____ Dataset content
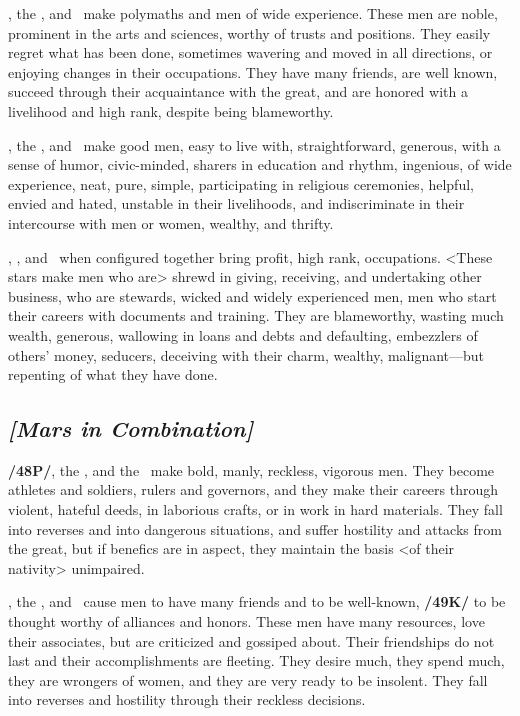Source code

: \Mercury, the \Sun, and \Venus\, make polymaths and men of wide experience. These men are noble, prominent in the arts and sciences, worthy of trusts and positions. They easily regret what has been done, sometimes wavering and moved in all directions, or enjoying changes in their occupations. They have many friends, are well known, succeed through their acquaintance with the great, and are honored with a livelihood and high rank, despite being blameworthy.

\Mercury, the \Moon, and \Venus\, make good men, easy to live with, straightforward, generous, with a sense of humor, civic-minded, sharers in education and rhythm, ingenious, of wide experience, neat, pure, simple, participating in religious ceremonies, helpful, envied and hated, unstable in their livelihoods, and indiscriminate in their intercourse with men or women, wealthy, and thrifty.

\Mercury, \Mars, and \Venus\, when configured together bring profit, high rank, occupations. <These stars make men who are> shrewd in giving, receiving, and undertaking other business, who are stewards, wicked and widely experienced men, men who start their careers with documents and training. They are blameworthy, wasting much wealth, generous, wallowing in loans and debts and defaulting, embezzlers of others’ money, seducers, deceiving with their charm, wealthy, malignant—but repenting of what they have done.

\secbr
{}
\subsection{\textit{[Mars in Combination]}}
\textbf{/48P/}\Mars, the \Sun, and the \Moon\, make bold, manly, reckless, vigorous men. They become athletes and soldiers, rulers and governors, and they make their careers through violent, hateful deeds, in laborious crafts, or in work in hard materials. They fall into reverses and into dangerous situations, and suffer hostility and attacks from the great, but if benefics are in aspect, they maintain the basis <of their nativity> unimpaired.

\Mars, the \Sun, and \Venus\, cause men to have many friends and to be well-known, \textbf{/49K/} to be thought
worthy of alliances and honors. These men have many resources, love their associates, but are criticized and gossiped about. Their friendships do not last and their accomplishments are fleeting. They desire much, they spend much, they are wrongers of women, and they are very ready to be insolent. They fall
into reverses and hostility through their reckless decisions.

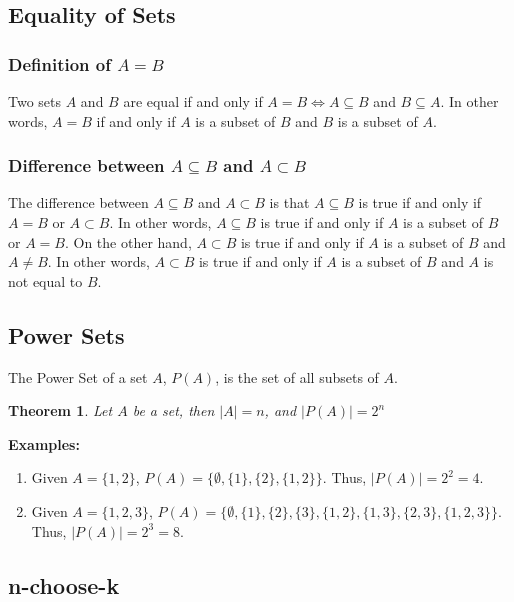 \documentclass{article}
\newtheorem*{thm}{Theorem}
\begin{document}
\subsection{Equality of Sets}

\subsubsection{Definition of $A = B$}

Two sets $A$ and $B$ are equal if and only if $A = B \iff A \subseteq B$ and $B \subseteq A$. In other words, $A = B$ if and only if $A$ is a subset of $B$ and $B$ is a subset of $A$.

\subsubsection{Difference between $A \subseteq B$ and $A \subset B$}

The difference between $A \subseteq B$ and $A \subset B$ is that $A \subseteq B$ is true if and only if $A = B$ or $A \subset B$. In other words, $A \subseteq B$ is true if and only if $A$ is a subset of $B$ or $A = B$. On the other hand, $A \subset B$ is true if and only if $A$ is a subset of $B$ and $A \neq B$. In other words, $A \subset B$ is true if and only if $A$ is a subset of $B$ and $A$ is not equal to $B$.

\subsection{Power Sets}

The Power Set of a set $A$, $P(A)$, is the set of all subsets of $A$.

\begin{thm}
    Let $A$ be a set, then $|A| = n$, and $|P(A)| = 2^n$
\end{thm}

\textbf{Examples:}
\begin{enumerate}
    \item Given $A = \{1, 2\}$, $P(A) = \{\emptyset, \{1\}, \{2\}, \{1, 2\}\}$. Thus, $|P(A)| = 2^2 = 4$.
    \item Given $A = \{1, 2, 3\}$, $P(A) = \{\emptyset, \{1\}, \{2\}, \{3\}, \{1, 2\}, \{1, 3\}, \{2, 3\}, \{1, 2, 3\}\}$. Thus, $|P(A)| = 2^3 = 8$.
\end{enumerate}

\subsection{n-choose-k}
\end{document}
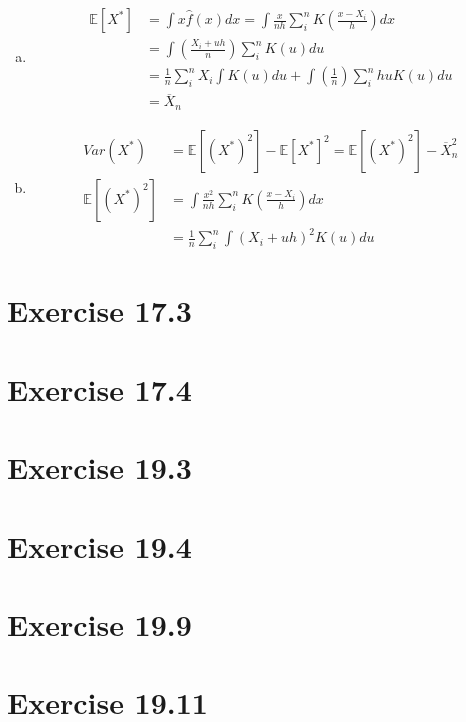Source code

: \documentclass{article}
\newcommand{\olx}[1]{\overline{X}_{#1}}
\newcommand{\E}[1]{\mathbb{E}\left[#1\right]}%
\begin{document}
\begin{enumerate}[(a)]
	\item 
		\begin{align*}
			\E{X^*}	&= \int x\hat{f}(x)dx = \int\frac{x}{nh}\sum_{i}^nK\left(\frac{x-X_i}{h}\right)dx					\\
					&= \int\left(\frac{X_i+uh}{n}\right)\sum_{i}^nK(u)du 												\\
					&= \frac{1}{n}\sum_{i}^nX_i\int K(u)du + \int\left(\frac{1}{n}\right)\sum_{i}^nhuK(u)du		\\
					&= \olx{n}
		\end{align*}
	
	\item 
		\begin{align*}
			Var(X^*)	&= \E{(X^*)^2} - \E{X^*}^2 = \E{(X^*)^2} - \olx{n}^2			\\
			\E{(X^*)^2}	&= \int\frac{x^2}{nh}\sum_{i}^nK\left(\frac{x-X_i}{h}\right)dx	\\
						&= \frac{1}{n}\sum_{i}^n\int(X_i+uh)^2K(u)du
		\end{align*}
	
\end{enumerate}


\section*{Exercise 17.3}



\section*{Exercise 17.4}



\section*{Exercise 19.3}



\section*{Exercise 19.4}



\section*{Exercise 19.9}



\section*{Exercise 19.11}


\end{document}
________
● **What you should do**
For each line of the entries that contains the word "high", make a copy.

● **Response to this exercise**
: \Mercury, the \Sun, and \Venus\, make polymaths and men of wide experience. These men are noble, prominent in the arts and sciences, worthy of trusts and positions. They easily regret what has been done, sometimes wavering and moved in all directions, or enjoying changes in their occupations. They have many friends, are well known, succeed through their acquaintance with the great, and are honored with a livelihood and high rank, despite being blameworthy.
\Mercury, \Mars, and \Venus\, when configured together bring profit, high rank, occupations. <These stars make men who are> shrewd in giving, receiving, and undertaking other business, who are stewards, wicked and widely experienced men, men who start their careers with documents and training. They are blameworthy, wasting much wealth, generous, wallowing in loans and debts and defaulting, embezzlers of others’ money, seducers, deceiving with their charm, wealthy, malignant—but repenting of what they have done.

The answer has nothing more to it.